Delmastro Delle Vedove si dice incredulo per le affermazioni di Scarpinato

“Leggo, incredulo, che Scarpinato ipotizza che qualcuno voglia, con un tratto di penna, abolire l’ergastolo ostativo. Il Governo Meloni ha salvato l’ergastolo ostativo in pochi giorni di governo, sanando l’inerzia dei vari governi a maggioranza grillina”. Questa la risposta, in una nota, del sottosegretario alla Giustizia Andrea Delmastro delle Vedove di Fratelli d’Italia.

“Scarpinato, uomo che con un tratto di penna rottamò l’inchiesta mafia appalti portata avanti da Falcone e Borsellino, stia tranquillo: Giorgia Meloni i tratti di penna, come per l’ergastolo ostativo, li usa per contrastare la mafia e non per altro.

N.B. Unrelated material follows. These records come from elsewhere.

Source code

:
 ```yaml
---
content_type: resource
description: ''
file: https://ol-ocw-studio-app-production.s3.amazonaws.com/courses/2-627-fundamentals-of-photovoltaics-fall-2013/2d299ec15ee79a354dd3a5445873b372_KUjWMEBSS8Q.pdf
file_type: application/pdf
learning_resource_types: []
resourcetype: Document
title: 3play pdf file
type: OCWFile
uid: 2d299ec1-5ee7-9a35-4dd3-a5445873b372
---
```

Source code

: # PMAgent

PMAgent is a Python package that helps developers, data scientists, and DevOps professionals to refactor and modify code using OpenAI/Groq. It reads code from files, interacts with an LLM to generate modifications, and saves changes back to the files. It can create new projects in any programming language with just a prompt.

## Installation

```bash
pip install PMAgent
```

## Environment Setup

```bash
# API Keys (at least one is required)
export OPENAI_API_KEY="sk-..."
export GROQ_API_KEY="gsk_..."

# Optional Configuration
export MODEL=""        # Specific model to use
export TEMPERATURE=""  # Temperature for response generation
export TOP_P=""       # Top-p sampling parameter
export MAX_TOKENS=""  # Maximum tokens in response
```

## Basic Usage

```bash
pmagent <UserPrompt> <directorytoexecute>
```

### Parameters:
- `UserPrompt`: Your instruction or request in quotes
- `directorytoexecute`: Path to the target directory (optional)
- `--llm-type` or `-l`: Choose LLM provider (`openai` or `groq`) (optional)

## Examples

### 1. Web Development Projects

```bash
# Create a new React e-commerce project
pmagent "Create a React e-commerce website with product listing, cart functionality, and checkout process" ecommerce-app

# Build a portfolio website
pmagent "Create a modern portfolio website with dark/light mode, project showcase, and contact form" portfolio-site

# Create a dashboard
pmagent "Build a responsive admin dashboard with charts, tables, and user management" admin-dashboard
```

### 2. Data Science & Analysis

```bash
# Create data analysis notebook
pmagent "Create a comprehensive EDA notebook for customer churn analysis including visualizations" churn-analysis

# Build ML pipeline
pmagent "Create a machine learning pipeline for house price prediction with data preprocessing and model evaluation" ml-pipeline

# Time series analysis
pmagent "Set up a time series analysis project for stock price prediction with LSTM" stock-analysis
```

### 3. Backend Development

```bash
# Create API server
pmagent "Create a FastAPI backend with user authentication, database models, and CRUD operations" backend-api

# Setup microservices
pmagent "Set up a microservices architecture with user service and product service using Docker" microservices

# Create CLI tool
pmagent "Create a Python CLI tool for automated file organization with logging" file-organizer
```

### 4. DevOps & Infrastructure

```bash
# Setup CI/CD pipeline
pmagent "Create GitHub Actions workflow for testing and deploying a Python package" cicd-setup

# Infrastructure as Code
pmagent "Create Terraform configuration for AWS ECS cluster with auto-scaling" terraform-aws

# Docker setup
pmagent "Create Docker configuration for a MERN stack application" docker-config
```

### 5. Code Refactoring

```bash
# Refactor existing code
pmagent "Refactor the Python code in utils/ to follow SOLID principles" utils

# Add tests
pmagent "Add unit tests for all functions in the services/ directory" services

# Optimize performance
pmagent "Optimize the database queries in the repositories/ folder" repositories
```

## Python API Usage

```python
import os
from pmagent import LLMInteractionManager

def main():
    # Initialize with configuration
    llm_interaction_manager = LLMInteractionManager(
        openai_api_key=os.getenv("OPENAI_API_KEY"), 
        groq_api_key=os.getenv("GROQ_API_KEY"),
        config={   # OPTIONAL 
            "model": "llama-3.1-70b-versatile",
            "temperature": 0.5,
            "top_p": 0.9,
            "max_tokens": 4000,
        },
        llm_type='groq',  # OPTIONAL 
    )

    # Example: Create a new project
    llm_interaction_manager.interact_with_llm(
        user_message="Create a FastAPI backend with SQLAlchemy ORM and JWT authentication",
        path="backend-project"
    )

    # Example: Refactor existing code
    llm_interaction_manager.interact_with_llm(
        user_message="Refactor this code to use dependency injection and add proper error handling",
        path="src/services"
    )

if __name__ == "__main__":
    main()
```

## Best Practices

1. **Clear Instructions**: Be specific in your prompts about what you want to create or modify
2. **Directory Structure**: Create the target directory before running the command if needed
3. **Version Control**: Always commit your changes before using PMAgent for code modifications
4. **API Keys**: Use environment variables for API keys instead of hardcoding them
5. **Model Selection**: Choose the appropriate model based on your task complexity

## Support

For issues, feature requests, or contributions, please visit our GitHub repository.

Se Scarpinato ha sentore che qualcuno voglia cancellare l’ergastolo ostativo faccia i nomi, senza usare la medesima e indigesta grammatica allusiva del pentitismo italiano” conclude il meloniano.

La replica di Scarpinato

“Il sottosegretario Delmastro delle Vedove misuri le parole e non abusi dello scudo dell’immunità parlamentare per tentare di delegittimare con accuse infamanti e palesemente false senatori che esprimono opinioni argomentate” risponde Scarpinato.

“Peraltro, Delmastro dimostra di avere scarsa competenza in materia di mafia e di legislazione antimafia, e quindi di non poter comprendere il ragionamento che ho esposto oggi in un’intervista”. Questo perchè “confonde le norme sull’ergastolo ostativo, contenute nell’articolo 4-bis dell’ordinamento penitenziario, con quelle che regolano il 41-bis”.

Poi Scarpinato, concludendo la nota, fa notare che “grazie ad un emendamento che è stato approvato nella passata legislatura su iniziativa del Movimento 5 Stelle, poi recepito dal decreto Meloni, il 41-bis di fatto è rimasto l’unico ostacolo per l’uscita dal carcere di boss stragisti, depositari di segreti scottanti, che si rifiutano di collaborare”.